My mother's family has been doing yearly family reunions for as long as I can remember. For the reunion following the deaths of Shawn and Sage, the organizers had hired an artist to draw the families of those attending. I remember reading the email they sent out letting us all know the reunion itinerary. My heart ached after reading about the family picture, realizing that I couldn't participate, well at least the way I wanted to. If I did participate, I would be doing it alone, and I didn't need any more reminders of my sad condition. The sadness grew as I continued reading the itinerary, mentally marking other activities that, with the deaths of my husband and daughter, now unintentionally excluded me.

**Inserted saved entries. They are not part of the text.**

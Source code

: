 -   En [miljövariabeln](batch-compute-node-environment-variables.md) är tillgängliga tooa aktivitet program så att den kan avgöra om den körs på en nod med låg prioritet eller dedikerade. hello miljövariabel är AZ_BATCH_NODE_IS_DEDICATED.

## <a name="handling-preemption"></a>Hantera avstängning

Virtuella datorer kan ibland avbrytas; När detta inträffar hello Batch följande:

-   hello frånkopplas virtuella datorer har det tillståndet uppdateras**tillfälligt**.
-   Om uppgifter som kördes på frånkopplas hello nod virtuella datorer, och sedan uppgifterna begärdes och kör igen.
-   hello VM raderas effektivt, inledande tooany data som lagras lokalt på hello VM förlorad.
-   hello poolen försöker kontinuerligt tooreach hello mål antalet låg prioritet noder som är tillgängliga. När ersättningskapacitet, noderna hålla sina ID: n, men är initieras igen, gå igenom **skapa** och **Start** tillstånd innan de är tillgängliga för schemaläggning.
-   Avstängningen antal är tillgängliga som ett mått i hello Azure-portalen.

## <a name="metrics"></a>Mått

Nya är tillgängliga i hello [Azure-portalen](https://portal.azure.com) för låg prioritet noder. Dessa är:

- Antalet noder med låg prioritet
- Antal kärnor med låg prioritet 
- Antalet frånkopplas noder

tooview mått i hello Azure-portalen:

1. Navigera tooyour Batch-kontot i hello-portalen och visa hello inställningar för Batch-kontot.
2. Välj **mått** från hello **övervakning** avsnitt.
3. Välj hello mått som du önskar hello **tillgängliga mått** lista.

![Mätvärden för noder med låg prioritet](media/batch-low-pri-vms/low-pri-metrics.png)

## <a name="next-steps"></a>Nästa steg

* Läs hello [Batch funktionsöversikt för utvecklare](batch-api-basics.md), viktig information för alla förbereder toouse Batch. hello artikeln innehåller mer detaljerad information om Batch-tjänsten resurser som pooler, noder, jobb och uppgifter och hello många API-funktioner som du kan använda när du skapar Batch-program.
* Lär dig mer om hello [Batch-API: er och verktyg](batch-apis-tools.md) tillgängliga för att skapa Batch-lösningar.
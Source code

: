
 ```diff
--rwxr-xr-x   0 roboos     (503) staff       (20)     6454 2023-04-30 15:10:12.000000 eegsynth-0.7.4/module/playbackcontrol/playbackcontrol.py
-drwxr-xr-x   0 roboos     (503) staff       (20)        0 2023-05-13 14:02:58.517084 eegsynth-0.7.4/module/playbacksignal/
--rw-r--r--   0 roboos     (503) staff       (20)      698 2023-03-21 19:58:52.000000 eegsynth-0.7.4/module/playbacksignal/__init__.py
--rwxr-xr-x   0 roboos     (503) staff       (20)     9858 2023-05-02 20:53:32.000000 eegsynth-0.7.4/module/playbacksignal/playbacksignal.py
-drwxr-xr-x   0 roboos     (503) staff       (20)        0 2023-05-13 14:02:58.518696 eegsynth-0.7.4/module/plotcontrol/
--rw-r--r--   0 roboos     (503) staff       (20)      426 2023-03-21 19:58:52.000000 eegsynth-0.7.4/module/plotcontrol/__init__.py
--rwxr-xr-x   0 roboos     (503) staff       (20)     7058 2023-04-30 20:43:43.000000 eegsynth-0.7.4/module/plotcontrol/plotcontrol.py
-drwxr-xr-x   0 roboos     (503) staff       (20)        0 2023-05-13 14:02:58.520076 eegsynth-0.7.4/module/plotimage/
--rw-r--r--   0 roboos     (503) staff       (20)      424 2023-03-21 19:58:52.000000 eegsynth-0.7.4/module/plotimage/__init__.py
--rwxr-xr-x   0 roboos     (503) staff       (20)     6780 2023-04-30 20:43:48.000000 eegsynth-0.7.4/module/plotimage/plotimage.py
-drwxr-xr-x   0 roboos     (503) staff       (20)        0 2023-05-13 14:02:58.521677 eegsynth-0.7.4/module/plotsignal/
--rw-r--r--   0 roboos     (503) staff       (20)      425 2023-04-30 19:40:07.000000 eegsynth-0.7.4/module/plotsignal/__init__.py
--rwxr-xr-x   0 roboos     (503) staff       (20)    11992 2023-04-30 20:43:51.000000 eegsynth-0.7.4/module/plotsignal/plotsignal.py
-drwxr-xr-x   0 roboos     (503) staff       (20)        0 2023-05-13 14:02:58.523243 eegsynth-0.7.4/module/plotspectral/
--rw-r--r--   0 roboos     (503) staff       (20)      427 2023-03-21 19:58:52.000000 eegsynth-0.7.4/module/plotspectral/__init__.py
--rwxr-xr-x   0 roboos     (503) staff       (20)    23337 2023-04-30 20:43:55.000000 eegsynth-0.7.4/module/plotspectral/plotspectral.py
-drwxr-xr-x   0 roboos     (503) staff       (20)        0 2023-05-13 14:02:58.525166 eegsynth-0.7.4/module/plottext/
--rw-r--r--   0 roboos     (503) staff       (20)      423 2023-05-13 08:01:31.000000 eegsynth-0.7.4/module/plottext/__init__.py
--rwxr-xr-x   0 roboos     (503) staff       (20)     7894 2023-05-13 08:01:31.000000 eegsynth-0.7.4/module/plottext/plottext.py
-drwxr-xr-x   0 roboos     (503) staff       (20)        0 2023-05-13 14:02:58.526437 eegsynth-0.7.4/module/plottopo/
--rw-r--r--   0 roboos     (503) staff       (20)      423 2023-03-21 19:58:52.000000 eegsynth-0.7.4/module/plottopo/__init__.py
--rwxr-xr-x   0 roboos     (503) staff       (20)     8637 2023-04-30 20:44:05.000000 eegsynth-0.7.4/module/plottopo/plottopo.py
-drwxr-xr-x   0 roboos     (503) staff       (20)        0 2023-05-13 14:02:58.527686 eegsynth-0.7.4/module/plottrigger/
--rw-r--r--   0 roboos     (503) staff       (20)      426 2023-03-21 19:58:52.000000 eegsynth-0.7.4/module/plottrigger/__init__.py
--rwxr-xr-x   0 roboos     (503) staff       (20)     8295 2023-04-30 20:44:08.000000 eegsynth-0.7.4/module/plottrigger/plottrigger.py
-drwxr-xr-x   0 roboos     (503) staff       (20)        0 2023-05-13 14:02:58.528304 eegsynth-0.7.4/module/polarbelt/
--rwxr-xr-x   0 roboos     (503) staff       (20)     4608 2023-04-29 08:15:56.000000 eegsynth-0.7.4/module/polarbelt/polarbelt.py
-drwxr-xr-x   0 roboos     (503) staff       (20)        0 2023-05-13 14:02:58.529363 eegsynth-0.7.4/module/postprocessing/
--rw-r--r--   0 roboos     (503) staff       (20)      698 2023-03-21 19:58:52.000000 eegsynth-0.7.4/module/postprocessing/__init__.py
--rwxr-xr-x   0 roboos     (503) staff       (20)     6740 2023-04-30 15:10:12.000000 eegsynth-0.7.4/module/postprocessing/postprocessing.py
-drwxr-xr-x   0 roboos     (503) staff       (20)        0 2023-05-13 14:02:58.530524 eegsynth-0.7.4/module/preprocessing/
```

Before we had made the trip to the family reunion, I decided that rather than miss out on the family picture, I would bring a photo that the artist could use to draw Shawn, Sage, and me. It is one of my favorite photos of us because it was representative of a beautiful time for us. We had just welcomed our daughter into the world, and we were filled with the excitement of the many firsts in our lives. Little did we know the disaster that loomed only a few months from the day that the picture was taken.

The crash that claimed Shawn and Sage, not only separated us, but left me to face the bleak nightmare of survival alone. I earned new titles I never thought I would; survivor, disabled, brain-injured, and childless widow. I struggled to survive this tragedy; my gigantic physical battle to recuperate dwarfed by the emotional war to survive. The horror of my life's severity without my loving husband and sweet baby, threatened to add one more life to the list of fatalities. At my lowest, I wanted to end my own life and escape the pain of living. Death, an unwanted stranger at first, began to feel like a welcome friend.

Miraculously, I was able to find my way out of that dark path toward a life full of light and hope. This blessing was given due to a great personal effort to correct my feelings toward the man responsible and forgive him, the crucial decision to be positive despite the negativity in life, and angels in this world and the next that created the opportunities to do that.

Seeing this drawing of Shawn, Sage, and me provoked thoughts about life. I was amazed how strokes of a pencil against paper could produce a recognizable image of us. Our lives, like this drawing, are a summation of the many marks we make in life. For years after the crash, people told me stories of how Shawn had made an impact on them in big or small ways and how they have held dear to those memories throughout their lives.

I also noticed this sketched picture, while masterful, isn't a perfect likeness of us. As we make our marks in life, we will make errors we would love to erase. We are lucky enough to have an eraser that not only has the power to correct the small imperfections, but is even powerful enough to wipe the page clean, so we can begin anew. This power of forgiveness has not only allowed me to be forgiven of my own shortcomings, but has also allowed me the ability to make a friend out of the man who killed my family.

I sat on the floor in my office, reminiscing while looking at photos of my young family, unaware that my face had become wetted by tears. In the back of my mind, I could hear Shawn's voice saying these words he had written to my younger sister when she had suffered incredible loss in her life:

"Why would a God, who has the perfect plan, the perfect love, include in this realm we call life, experiences that make our heart and soul ache so much with grief, pain, and sadness that may last until we see our loved ones again? I can only hope and know that somehow, this stuff that digs within us can then allow for more joy and peace to fill up in its place and then, and only then, make it capable to enlarge our capacity to find greater amounts of love and happiness in our present existence and in the future."

I gently replaced the drawing of my sweet angel family into the book I store it in and wiped the tears from my face. After the loss of my young family, I never thought I could be happy again-let alone find love again. I began thinking of my life now and smiled as peace, happiness, and love filled me. While placing the cherished memory book back in it's place on the shelf, my mind full of this wise counsel from Shawn, I realized that just like he had said it would-it has.